The mainstream media has taken a lot of well-deserved guff over its treatment of the Ebola virus, but they have largely avoided labeling the smattering of cases in the U.S. an “outbreak.” Whether out of restraint or ignorance, they’re missing a golden opportunity to match hype with accuracy.
While the term “Ebola outbreak” is all over the news, most of those references are aimed at the spread of the disease in Africa, even if they inferentially lump in the cases that are happening in the United States. Morning Joe drew some flak on Twitter for this apparently U.S.-specific reference to the “Ebola outbreak”:
So far, there have been six people treated in the U.S. for Ebola, but only one of them, Thomas Eric Duncan, contracted the disease (developed symptoms) here and was exposed to other Americans. The others all got sick in Africa, and were flown here for treatment under heavy precautions. Realistically speaking, then, it would only be accurate to count one U.S. case of Ebola. Calling one case of Ebola an “outbreak” would be ridiculous, wouldn’t it?
Well, here’s how the World Health Organization defines “outbreak”:
A disease outbreak is the occurrence of cases of disease in excess of what would normally be expected in a defined community, geographical area or season. An outbreak may occur in a restricted geographical area, or may extend over several countries. It may last for a few days or weeks, or for several years.
A single case of a communicable disease long absent from a population, or caused by an agent (e.g. bacterium or virus) not previously recognized in that community or area, or the emergence of a previously unknown disease, may also constitute an outbreak and should be reported and investigated.
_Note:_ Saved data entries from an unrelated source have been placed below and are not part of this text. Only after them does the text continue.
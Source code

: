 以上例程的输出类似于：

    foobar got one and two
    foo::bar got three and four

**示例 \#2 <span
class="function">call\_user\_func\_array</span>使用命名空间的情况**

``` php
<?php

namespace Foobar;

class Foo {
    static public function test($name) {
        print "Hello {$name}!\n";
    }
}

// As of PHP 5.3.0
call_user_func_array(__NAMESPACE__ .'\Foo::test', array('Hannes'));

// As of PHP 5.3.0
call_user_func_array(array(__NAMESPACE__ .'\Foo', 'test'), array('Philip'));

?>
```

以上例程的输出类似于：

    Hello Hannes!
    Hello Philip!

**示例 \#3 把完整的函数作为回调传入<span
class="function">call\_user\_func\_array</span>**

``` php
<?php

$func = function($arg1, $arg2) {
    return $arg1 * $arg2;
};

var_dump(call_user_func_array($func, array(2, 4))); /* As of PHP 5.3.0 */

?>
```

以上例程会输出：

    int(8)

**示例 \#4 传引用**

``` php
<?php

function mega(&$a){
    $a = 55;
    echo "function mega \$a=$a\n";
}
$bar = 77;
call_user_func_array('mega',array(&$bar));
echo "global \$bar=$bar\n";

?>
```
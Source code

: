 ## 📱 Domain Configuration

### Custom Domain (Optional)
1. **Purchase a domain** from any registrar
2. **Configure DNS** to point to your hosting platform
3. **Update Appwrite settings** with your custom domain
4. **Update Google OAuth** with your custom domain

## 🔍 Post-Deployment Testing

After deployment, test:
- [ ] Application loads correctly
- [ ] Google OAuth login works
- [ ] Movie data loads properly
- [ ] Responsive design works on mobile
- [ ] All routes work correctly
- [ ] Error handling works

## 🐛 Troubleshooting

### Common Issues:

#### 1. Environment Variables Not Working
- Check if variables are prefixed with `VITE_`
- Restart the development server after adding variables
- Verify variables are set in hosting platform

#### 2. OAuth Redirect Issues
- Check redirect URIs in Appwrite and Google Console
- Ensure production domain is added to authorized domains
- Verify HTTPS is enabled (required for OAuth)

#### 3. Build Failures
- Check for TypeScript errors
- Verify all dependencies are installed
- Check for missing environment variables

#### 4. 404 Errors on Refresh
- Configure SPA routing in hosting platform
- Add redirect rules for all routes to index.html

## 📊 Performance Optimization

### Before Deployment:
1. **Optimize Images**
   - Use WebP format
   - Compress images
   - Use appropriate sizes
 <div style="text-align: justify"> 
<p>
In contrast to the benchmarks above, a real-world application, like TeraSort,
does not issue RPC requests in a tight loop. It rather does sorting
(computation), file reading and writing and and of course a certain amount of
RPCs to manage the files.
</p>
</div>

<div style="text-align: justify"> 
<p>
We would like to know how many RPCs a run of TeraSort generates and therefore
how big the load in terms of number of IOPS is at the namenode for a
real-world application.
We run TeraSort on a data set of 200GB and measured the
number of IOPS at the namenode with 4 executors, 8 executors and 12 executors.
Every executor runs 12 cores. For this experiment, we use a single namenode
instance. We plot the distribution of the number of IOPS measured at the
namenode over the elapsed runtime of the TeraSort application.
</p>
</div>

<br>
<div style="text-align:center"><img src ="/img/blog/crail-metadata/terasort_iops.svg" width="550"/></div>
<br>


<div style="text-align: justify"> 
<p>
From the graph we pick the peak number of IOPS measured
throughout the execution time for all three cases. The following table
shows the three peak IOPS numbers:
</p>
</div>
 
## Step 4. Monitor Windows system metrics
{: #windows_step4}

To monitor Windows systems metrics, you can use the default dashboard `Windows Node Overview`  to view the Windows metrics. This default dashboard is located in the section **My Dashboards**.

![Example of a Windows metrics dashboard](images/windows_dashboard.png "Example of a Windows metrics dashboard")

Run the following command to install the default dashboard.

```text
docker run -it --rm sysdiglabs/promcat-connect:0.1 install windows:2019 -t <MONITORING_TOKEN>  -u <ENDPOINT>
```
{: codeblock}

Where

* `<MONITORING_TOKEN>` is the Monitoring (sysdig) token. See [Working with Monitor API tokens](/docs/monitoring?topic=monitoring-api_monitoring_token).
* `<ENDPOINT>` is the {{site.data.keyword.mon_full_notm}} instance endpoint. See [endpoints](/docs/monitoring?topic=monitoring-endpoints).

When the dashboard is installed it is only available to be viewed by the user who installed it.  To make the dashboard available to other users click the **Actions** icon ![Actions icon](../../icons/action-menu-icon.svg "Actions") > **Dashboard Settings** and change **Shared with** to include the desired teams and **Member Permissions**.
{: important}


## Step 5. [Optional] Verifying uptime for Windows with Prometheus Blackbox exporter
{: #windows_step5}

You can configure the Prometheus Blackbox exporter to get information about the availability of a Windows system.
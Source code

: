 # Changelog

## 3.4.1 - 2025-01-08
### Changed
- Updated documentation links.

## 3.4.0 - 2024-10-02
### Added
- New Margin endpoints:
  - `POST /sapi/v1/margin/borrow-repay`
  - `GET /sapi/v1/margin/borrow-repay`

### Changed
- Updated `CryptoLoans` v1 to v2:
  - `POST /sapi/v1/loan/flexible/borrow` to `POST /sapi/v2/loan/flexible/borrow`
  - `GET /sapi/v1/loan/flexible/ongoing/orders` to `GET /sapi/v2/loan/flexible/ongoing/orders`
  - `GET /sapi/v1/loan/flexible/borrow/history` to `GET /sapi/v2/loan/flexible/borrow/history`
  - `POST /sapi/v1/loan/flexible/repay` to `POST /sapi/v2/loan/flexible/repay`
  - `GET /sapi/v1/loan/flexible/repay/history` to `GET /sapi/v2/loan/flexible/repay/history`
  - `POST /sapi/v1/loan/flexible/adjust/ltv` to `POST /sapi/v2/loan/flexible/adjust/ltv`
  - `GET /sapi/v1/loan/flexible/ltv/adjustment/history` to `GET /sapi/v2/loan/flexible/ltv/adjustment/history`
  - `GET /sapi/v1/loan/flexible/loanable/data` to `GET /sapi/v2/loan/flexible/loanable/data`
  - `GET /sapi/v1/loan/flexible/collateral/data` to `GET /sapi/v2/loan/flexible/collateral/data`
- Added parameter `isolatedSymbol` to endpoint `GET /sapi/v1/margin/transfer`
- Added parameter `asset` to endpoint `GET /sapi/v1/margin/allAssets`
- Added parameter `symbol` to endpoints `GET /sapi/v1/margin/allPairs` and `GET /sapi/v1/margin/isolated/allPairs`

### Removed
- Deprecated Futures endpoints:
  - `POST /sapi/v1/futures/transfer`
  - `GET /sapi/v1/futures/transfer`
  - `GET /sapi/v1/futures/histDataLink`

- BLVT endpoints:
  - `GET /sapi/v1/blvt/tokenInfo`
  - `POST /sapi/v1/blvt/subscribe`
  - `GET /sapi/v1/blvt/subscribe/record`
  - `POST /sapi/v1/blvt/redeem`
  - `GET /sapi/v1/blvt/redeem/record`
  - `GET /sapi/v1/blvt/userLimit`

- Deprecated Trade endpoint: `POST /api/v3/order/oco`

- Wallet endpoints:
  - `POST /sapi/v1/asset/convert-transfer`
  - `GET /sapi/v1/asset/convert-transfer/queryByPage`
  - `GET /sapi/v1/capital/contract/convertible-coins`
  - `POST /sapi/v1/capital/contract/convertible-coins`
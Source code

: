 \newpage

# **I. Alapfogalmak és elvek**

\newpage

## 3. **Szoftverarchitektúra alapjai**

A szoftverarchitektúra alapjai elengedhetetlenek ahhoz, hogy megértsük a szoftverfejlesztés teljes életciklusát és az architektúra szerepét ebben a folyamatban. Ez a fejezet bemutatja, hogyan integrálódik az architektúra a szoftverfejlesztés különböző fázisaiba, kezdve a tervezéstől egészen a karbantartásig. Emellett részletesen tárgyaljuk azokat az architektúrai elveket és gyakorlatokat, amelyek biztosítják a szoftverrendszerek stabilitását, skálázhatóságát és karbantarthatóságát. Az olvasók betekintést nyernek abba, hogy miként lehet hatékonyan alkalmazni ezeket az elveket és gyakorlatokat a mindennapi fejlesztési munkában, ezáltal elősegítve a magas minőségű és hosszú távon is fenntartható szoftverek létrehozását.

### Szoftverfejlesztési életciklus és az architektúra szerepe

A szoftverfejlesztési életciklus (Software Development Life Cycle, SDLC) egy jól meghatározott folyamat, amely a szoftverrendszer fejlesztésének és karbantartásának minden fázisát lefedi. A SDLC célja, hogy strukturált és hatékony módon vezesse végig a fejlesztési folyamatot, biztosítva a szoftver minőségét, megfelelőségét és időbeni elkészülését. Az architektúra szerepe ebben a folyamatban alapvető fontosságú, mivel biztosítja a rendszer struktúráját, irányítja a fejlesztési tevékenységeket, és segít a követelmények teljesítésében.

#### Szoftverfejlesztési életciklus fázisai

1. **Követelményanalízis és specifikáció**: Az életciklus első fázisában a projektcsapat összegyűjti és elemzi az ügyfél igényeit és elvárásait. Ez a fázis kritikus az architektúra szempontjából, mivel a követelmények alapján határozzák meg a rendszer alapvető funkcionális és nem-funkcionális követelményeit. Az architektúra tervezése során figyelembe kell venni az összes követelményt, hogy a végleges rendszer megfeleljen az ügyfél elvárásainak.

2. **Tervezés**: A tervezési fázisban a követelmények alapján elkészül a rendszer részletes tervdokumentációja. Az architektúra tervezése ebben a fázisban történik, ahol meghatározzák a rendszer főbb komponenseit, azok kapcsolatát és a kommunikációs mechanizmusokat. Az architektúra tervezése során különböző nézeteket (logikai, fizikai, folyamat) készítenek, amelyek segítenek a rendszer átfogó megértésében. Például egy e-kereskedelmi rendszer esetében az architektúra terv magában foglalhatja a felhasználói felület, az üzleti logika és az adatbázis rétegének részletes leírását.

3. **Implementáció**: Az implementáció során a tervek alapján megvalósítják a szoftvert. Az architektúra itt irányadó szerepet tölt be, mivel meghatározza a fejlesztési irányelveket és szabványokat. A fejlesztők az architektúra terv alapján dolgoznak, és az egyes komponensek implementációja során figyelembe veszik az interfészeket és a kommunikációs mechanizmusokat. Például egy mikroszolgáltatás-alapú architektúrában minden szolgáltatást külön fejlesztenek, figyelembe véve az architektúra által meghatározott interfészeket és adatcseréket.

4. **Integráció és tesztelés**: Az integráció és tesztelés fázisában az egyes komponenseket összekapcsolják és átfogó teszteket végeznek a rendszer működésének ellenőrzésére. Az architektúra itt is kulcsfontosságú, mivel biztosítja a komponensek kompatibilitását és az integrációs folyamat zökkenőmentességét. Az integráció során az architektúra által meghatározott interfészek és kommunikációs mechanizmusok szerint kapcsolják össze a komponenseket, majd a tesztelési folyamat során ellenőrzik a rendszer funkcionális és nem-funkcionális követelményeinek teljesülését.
The CDC’s definition, while not specifically including the single-case example, also technically fits the current situation in the U.S., where there had never been a single case of Ebola diagnosed before:
Outbreak the occurrence of more cases of disease, injury, or other health condition than expected in a given area or among a specific group of persons during a specific period.
The CDC also notes that an outbreak is “Sometimes distinguished from an epidemic as more localized, or the term less likely to evoke public panic.”
So, oddly, our hype-driven mainstream media has elected not to hype the Ebola outbreak as what it actually is.
While it’s still too soon for the media to call an outbreak an outbreak, it’s apparently not too soon to make superfluous jokes about it:
Joe Scarborough: “Do you think it’ll cause an outbreak…”
Mika Brzeinski: “What?”
Joe Scarborough: “…of dissension on the set…”
No, Joe, you’re only causing your usual outbreak of stupid.